BEGIN Listed entries
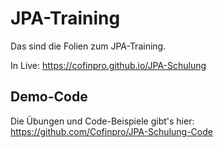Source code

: # JPA-Training

Das sind die Folien zum JPA-Training.

In Live: https://cofinpro.github.io/JPA-Schulung

## Demo-Code

Die Übungen und Code-Beispiele gibt's hier: https://github.com/Cofinpro/JPA-Schulung-Code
END Listed entries
**Task to carry out**
Your task is to set down exactly the lines from the line containing "Das sind die Folien zum JPA-Training." to the end of the data above, including both ends.

**Result of this exercise**
Das sind die Folien zum JPA-Training.

In Live: https://cofinpro.github.io/JPA-Schulung

## Demo-Code

Die Übungen und Code-Beispiele gibt's hier: https://github.com/Cofinpro/JPA-Schulung-Code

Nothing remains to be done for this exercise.